The announcement sparked an argument between Mr. Zhao and Mr. Bankman-Fried in public. “A competitor is spreading false information about us,” Mr. Bankman-Fried tweeted on Monday. “FTX is perfect. “Assets are in good shape.”

But Binance’s actions also caused the price of FTT to skyrocket. On Tuesday, the price had plunged almost 63% in 24 hours. The remainder of the cryptocurrency market took a hit, with Bitcoin and Ether prices also tumbling.

Traders rushed to remove their coins off FTX’s platform as concerns increased that the company would be the next in a string of prominent crypto firms to fail. On Monday, more over $1.2 billion was taken from the FTX, Nansen reported that evening.

“There is a crisis of confidence here,” said Ed Moya, a crypto analyst at the trading firm OANDA. “Whenever a key token or coin that is related to a prominent crypto personality is unstable, there is always the possibility of spread and a far more serious moment of crisis.”

In addition to Mr. Zhao, Sequoia Capital, Lightspeed Venture Partners, and SoftBank were among the other big investors who supported FTX. According to PitchBook, which tracks private finance, FTX has secured over $2 billion in fundraising. Three investors in FTX described their astonishment at the Binance acquisition and its implications for bitcoin start-ups.

According to a copy of the email acquired by The Times, Mr. Bankman-Fried emailed investors at 11 a.m. Pacific time with news of the transaction. In it, he stated that FTX’s shareholders were the company’s “second priority” and that he was more concerned with protecting consumers and “the industry” as the company’s “first priority.”

“I regret not performing better,” he concluded. The Newcomer newsletter reported the letter earlier.

The transaction boosts Binance, which operates primarily outside the United States but lacks a central office. Binance has established its business by providing a vast selection of cryptocurrencies on its platform, in addition to trading choices that are illegal in the United States. Forbes has long placed Mr. Zhao as the world’s wealthiest crypto billionaire, with a net worth of $17.4 billion.

However, Binance, which also operates a smaller U.S. operation, has been subject to regulatory scrutiny from the Securities and Exchange Commission, and much of its business practices are kept secret. According to CoinMarketCap, an industry data collector, Binance conducts up to $76 billion per day in crypto exchanges, while its exact valuation is unknown.

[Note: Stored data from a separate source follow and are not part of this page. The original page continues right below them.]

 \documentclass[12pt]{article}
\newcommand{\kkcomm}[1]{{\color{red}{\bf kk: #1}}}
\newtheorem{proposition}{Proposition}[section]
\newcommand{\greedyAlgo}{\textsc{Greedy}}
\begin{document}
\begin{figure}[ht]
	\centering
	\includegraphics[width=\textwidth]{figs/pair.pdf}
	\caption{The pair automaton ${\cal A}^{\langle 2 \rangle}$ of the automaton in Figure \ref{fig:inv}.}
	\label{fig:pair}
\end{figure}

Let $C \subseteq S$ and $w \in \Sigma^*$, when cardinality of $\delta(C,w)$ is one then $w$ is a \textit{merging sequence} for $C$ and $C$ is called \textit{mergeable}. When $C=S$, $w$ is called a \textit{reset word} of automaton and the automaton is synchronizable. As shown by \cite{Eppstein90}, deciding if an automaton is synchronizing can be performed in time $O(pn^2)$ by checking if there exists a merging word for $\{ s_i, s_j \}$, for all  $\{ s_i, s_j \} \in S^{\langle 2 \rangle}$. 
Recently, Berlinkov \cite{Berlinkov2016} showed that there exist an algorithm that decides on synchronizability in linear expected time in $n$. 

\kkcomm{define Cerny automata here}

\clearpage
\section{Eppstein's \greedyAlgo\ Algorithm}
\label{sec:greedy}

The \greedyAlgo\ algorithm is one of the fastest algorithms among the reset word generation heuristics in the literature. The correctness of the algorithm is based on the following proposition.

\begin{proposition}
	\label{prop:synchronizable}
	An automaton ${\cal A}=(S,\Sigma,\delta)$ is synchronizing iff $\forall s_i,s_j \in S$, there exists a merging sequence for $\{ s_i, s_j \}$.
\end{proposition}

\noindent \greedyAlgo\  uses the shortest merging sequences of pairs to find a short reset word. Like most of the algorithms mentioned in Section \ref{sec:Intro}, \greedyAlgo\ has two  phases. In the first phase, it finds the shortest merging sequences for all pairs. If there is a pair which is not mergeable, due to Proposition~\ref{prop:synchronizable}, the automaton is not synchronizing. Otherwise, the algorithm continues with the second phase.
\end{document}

A few days earlier, Mr. Bankman-Fried deleted a tweet in which he joked that Mr. Zhao would not be permitted to visit Washington, an apparent reference to regulatory monitoring. Mr. Zhao is now set to assume control of his company.

In a note he sent to FTX employees on Tuesday, Mr. Bankman-Fried indicated further details regarding the purchase would be forthcoming. He said, “Let’s live to fight another day.”